Pengalaman sehari-hari sering kali tampak sepele, tetapi jika diperhatikan lebih dalam, dapat menjadi pintu masuk untuk memahami persoalan sosial yang lebih luas.
Salah satunya yang saya alami ketika menggunakan transportasi daring (ojek online) dari Fakultas Ilmu Sosial dan Ilmu Politik (Fisipol) UGM menuju Stasiun Lempuyangan.
Perjalanan singkat ini awalnya hanya bagian dari rutinitas pulang ke Solo setelah aktivitas seharian di kampus. Tapi pengalaman tersebut justru membuka ruang refleksi tentang bias gender dalam kehidupan sehari-hari.

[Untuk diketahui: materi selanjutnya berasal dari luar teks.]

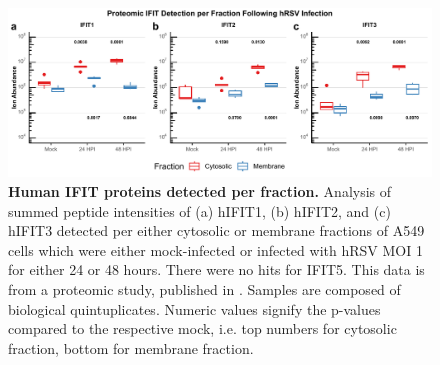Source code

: \begin{figure}
    \centering
    \includegraphics[width=1\linewidth]{06. Chapter 1/Figs/02. Bioinformatics Analysis/01. merged_proteomics.pdf}
    \caption[Human IFIT proteins detected per fraction.]{\textbf{Human IFIT proteins detected per fraction.} Analysis of summed peptide intensities of (a) hIFIT1, (b) hIFIT2, and (c) hIFIT3 detected per either cytosolic or membrane fractions of A549 cells which were either mock-infected or infected with hRSV MOI 1 for either 24 or 48 hours. There were no hits for IFIT5. This data is from a proteomic study, published in \cite{Jobe2023ViralCondensates}. Samples are composed of biological quintuplicates. Numeric values signify the p-values compared to the respective mock, i.e. top numbers for cytosolic fraction, bottom for membrane fraction.}
    \label{fig:Human IFIT proteomics}
\end{figure}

Ceritanya saya memesan ojek online melalui aplikasi dengan logo hijau-putih. Tidak lama kemudian, pesanan saya diterima oleh seorang driver. Namun, alih-alih langsung menuju titik penjemputan, saya mendapat pesan teks yang berbunyi "Kalau sama perempuan gapapa mas?".
Pertanyaan ini terdengar tidak biasa bagi saya. Karena beberapa kali saya juga mendapati driver ojol perempuan dan tidak menerima pesan serupa. Saya sempat berpikir, "Mengapa harus dipersoalkan jika drivernya perempuan?".
Tanpa banyak pertimbangan, saya membalas singkat saja,"Ya gapapa". Saat itu saya tidak terlalu menaruh perhatian lebih, sampai akhirnya saya bertemu langsung dengan driver tersebut.
Setelah menyapa dengan ramah, ia mengantarkan saya menuju stasiun. Dalam perjalanan ini, saya menanyakan alasan di balik pertanyaan tadi. Hal ini dikarenakan rasa penasaran dari balik pertanyaan mbak driver tersebut.
Ia menjelaskan bahwa tidak jarang mbak driver mengalami pembatalan pesanan ketika calon penumpang mengetahui bahwa drivernya adalah perempuan. Ketika saya tanya mengapa hal itu bisa terjadi, ia menjawab "Alasannya macam-macam, mas. Ada yang bilang nggak nyaman dibonceng perempuan. Ada juga yang buru-buru dan merasa kalau perempuan bawa motornya pasti lebih pelan," jelasnya.
Pernyataan sederhana ini memberi gambaran nyata tentang bagaimana stereotip gender bekerja dalam praktik sehari-hari. Perempuan dianggap kurang mampu, bahkan dalam hal sesederhana mengendarai sepeda motor untuk mengantar penumpang.